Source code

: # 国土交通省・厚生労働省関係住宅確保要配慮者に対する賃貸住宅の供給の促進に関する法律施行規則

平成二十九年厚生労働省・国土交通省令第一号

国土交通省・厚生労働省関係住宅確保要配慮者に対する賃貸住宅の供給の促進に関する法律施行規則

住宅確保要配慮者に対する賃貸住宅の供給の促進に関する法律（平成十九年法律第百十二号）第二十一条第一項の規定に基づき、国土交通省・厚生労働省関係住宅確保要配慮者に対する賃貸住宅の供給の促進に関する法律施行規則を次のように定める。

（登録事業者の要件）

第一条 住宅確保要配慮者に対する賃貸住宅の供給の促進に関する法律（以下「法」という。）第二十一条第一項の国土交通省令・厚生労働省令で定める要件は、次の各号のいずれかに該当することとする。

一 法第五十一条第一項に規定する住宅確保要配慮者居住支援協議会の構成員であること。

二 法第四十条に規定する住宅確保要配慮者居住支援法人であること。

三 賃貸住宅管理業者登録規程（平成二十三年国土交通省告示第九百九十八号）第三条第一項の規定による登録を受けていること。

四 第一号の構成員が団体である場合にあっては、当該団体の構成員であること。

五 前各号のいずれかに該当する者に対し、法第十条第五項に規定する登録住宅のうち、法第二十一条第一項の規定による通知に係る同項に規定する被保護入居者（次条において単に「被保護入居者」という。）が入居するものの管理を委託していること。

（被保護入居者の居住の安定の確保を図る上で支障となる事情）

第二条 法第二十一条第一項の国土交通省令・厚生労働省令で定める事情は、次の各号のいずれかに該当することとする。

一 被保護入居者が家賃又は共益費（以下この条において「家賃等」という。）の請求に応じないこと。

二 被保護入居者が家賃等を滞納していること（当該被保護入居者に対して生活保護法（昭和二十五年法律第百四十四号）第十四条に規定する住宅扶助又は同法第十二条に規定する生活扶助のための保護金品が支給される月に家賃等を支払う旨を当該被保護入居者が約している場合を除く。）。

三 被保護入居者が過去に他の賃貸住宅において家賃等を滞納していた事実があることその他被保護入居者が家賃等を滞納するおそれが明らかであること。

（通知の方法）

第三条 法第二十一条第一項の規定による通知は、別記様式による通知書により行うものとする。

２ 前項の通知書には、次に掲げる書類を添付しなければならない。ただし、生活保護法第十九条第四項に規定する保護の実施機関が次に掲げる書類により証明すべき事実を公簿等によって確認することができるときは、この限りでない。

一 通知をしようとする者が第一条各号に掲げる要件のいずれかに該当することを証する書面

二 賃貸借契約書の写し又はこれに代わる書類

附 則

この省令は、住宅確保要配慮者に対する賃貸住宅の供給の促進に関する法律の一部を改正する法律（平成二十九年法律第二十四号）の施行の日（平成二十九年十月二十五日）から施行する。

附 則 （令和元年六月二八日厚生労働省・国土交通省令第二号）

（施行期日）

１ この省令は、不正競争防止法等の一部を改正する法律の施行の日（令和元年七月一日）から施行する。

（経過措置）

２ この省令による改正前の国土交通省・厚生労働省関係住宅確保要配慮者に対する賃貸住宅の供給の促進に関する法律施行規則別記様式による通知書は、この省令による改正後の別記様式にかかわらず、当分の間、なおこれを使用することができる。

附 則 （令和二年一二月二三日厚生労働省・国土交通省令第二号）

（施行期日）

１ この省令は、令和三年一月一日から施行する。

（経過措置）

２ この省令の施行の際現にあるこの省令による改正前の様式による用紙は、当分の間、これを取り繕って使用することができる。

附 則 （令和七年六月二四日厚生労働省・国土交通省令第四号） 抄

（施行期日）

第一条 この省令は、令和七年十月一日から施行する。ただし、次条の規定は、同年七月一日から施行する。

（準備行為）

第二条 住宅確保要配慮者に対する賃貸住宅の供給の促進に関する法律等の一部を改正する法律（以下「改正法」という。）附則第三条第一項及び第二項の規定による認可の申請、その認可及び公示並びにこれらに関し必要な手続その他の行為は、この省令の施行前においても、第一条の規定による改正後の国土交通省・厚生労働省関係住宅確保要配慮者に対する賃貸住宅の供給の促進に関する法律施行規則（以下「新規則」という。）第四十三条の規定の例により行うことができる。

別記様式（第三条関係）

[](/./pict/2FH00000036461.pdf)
=-=-=
Exercise goal:
Each of the records should be retyped exactly.

Answer to the problem:
Source code

: # 国土交通省・厚生労働省関係住宅確保要配慮者に対する賃貸住宅の供給の促進に関する法律施行規則

平成二十九年厚生労働省・国土交通省令第一号

国土交通省・厚生労働省関係住宅確保要配慮者に対する賃貸住宅の供給の促進に関する法律施行規則

住宅確保要配慮者に対する賃貸住宅の供給の促進に関する法律（平成十九年法律第百十二号）第二十一条第一項の規定に基づき、国土交通省・厚生労働省関係住宅確保要配慮者に対する賃貸住宅の供給の促進に関する法律施行規則を次のように定める。

（登録事業者の要件）

第一条 住宅確保要配慮者に対する賃貸住宅の供給の促進に関する法律（以下「法」という。）第二十一条第一項の国土交通省令・厚生労働省令で定める要件は、次の各号のいずれかに該当することとする。

一 法第五十一条第一項に規定する住宅確保要配慮者居住支援協議会の構成員であること。

二 法第四十条に規定する住宅確保要配慮者居住支援法人であること。

三 賃貸住宅管理業者登録規程（平成二十三年国土交通省告示第九百九十八号）第三条第一項の規定による登録を受けていること。

四 第一号の構成員が団体である場合にあっては、当該団体の構成員であること。

五 前各号のいずれかに該当する者に対し、法第十条第五項に規定する登録住宅のうち、法第二十一条第一項の規定による通知に係る同項に規定する被保護入居者（次条において単に「被保護入居者」という。）が入居するものの管理を委託していること。

（被保護入居者の居住の安定の確保を図る上で支障となる事情）

第二条 法第二十一条第一項の国土交通省令・厚生労働省令で定める事情は、次の各号のいずれかに該当することとする。

一 被保護入居者が家賃又は共益費（以下この条において「家賃等」という。）の請求に応じないこと。

二 被保護入居者が家賃等を滞納していること（当該被保護入居者に対して生活保護法（昭和二十五年法律第百四十四号）第十四条に規定する住宅扶助又は同法第十二条に規定する生活扶助のための保護金品が支給される月に家賃等を支払う旨を当該被保護入居者が約している場合を除く。）。

三 被保護入居者が過去に他の賃貸住宅において家賃等を滞納していた事実があることその他被保護入居者が家賃等を滞納するおそれが明らかであること。

（通知の方法）

第三条 法第二十一条第一項の規定による通知は、別記様式による通知書により行うものとする。

２ 前項の通知書には、次に掲げる書類を添付しなければならない。ただし、生活保護法第十九条第四項に規定する保護の実施機関が次に掲げる書類により証明すべき事実を公簿等によって確認することができるときは、この限りでない。

一 通知をしようとする者が第一条各号に掲げる要件のいずれかに該当することを証する書面

二 賃貸借契約書の写し又はこれに代わる書類

附 則

この省令は、住宅確保要配慮者に対する賃貸住宅の供給の促進に関する法律の一部を改正する法律（平成二十九年法律第二十四号）の施行の日（平成二十九年十月二十五日）から施行する。

附 則 （令和元年六月二八日厚生労働省・国土交通省令第二号）

（施行期日）

１ この省令は、不正競争防止法等の一部を改正する法律の施行の日（令和元年七月一日）から施行する。

（経過措置）

２ この省令による改正前の国土交通省・厚生労働省関係住宅確保要配慮者に対する賃貸住宅の供給の促進に関する法律施行規則別記様式による通知書は、この省令による改正後の別記様式にかかわらず、当分の間、なおこれを使用することができる。

附 則 （令和二年一二月二三日厚生労働省・国土交通省令第二号）

（施行期日）

１ この省令は、令和三年一月一日から施行する。

（経過措置）

２ この省令の施行の際現にあるこの省令による改正前の様式による用紙は、当分の間、これを取り繕って使用することができる。

附 則 （令和七年六月二四日厚生労働省・国土交通省令第四号） 抄

（施行期日）

第一条 この省令は、令和七年十月一日から施行する。ただし、次条の規定は、同年七月一日から施行する。

（準備行為）

第二条 住宅確保要配慮者に対する賃貸住宅の供給の促進に関する法律等の一部を改正する法律（以下「改正法」という。）附則第三条第一項及び第二項の規定による認可の申請、その認可及び公示並びにこれらに関し必要な手続その他の行為は、この省令の施行前においても、第一条の規定による改正後の国土交通省・厚生労働省関係住宅確保要配慮者に対する賃貸住宅の供給の促進に関する法律施行規則（以下「新規則」という。）第四十三条の規定の例により行うことができる。

別記様式（第三条関係）

[](/./pict/2FH00000036461.pdf)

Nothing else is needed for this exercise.